WHAT IS BEING ASKED: Word for word, print all of the lines below.

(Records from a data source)
____
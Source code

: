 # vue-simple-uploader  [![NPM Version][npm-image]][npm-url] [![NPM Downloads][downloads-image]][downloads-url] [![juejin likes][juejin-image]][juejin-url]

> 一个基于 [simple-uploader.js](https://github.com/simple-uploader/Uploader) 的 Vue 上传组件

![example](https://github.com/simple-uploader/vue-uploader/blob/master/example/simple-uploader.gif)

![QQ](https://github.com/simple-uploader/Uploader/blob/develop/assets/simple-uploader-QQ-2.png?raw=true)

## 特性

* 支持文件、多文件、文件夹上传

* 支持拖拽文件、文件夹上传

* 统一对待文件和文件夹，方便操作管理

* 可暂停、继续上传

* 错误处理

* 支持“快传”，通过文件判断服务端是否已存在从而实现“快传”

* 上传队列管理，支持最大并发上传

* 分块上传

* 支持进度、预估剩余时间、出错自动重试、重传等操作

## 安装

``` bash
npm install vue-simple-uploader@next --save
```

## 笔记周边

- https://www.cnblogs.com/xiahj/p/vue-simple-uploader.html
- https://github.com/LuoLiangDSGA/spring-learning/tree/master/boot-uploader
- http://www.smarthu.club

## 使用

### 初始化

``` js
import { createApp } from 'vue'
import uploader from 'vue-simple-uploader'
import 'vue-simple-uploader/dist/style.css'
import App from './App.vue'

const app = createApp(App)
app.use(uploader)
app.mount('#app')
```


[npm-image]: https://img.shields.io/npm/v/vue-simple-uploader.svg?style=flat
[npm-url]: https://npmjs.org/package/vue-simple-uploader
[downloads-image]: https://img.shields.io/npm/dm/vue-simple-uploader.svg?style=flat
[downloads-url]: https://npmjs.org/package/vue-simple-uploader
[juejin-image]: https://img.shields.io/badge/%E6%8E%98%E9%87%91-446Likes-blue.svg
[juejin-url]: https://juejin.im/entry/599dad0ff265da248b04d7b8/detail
____
SOLUTION:
Source code

: # vue-simple-uploader  [![NPM Version][npm-image]][npm-url] [![NPM Downloads][downloads-image]][downloads-url] [![juejin likes][juejin-image]][juejin-url]

> 一个基于 [simple-uploader.js](https://github.com/simple-uploader/Uploader) 的 Vue 上传组件

![example](https://github.com/simple-uploader/vue-uploader/blob/master/example/simple-uploader.gif)

![QQ](https://github.com/simple-uploader/Uploader/blob/develop/assets/simple-uploader-QQ-2.png?raw=true)

## 特性

* 支持文件、多文件、文件夹上传

* 支持拖拽文件、文件夹上传

* 统一对待文件和文件夹，方便操作管理

* 可暂停、继续上传

* 错误处理

* 支持“快传”，通过文件判断服务端是否已存在从而实现“快传”

* 上传队列管理，支持最大并发上传

* 分块上传

* 支持进度、预估剩余时间、出错自动重试、重传等操作

## 安装

``` bash
npm install vue-simple-uploader@next --save
```

## 笔记周边

- https://www.cnblogs.com/xiahj/p/vue-simple-uploader.html
- https://github.com/LuoLiangDSGA/spring-learning/tree/master/boot-uploader
- http://www.smarthu.club

## 使用

### 初始化

``` js
import { createApp } from 'vue'
import uploader from 'vue-simple-uploader'
import 'vue-simple-uploader/dist/style.css'
import App from './App.vue'

const app = createApp(App)
app.use(uploader)
app.mount('#app')
```


[npm-image]: https://img.shields.io/npm/v/vue-simple-uploader.svg?style=flat
[npm-url]: https://npmjs.org/package/vue-simple-uploader
[downloads-image]: https://img.shields.io/npm/dm/vue-simple-uploader.svg?style=flat
[downloads-url]: https://npmjs.org/package/vue-simple-uploader
[juejin-image]: https://img.shields.io/badge/%E6%8E%98%E9%87%91-446Likes-blue.svg
[juejin-url]: https://juejin.im/entry/599dad0ff265da248b04d7b8/detail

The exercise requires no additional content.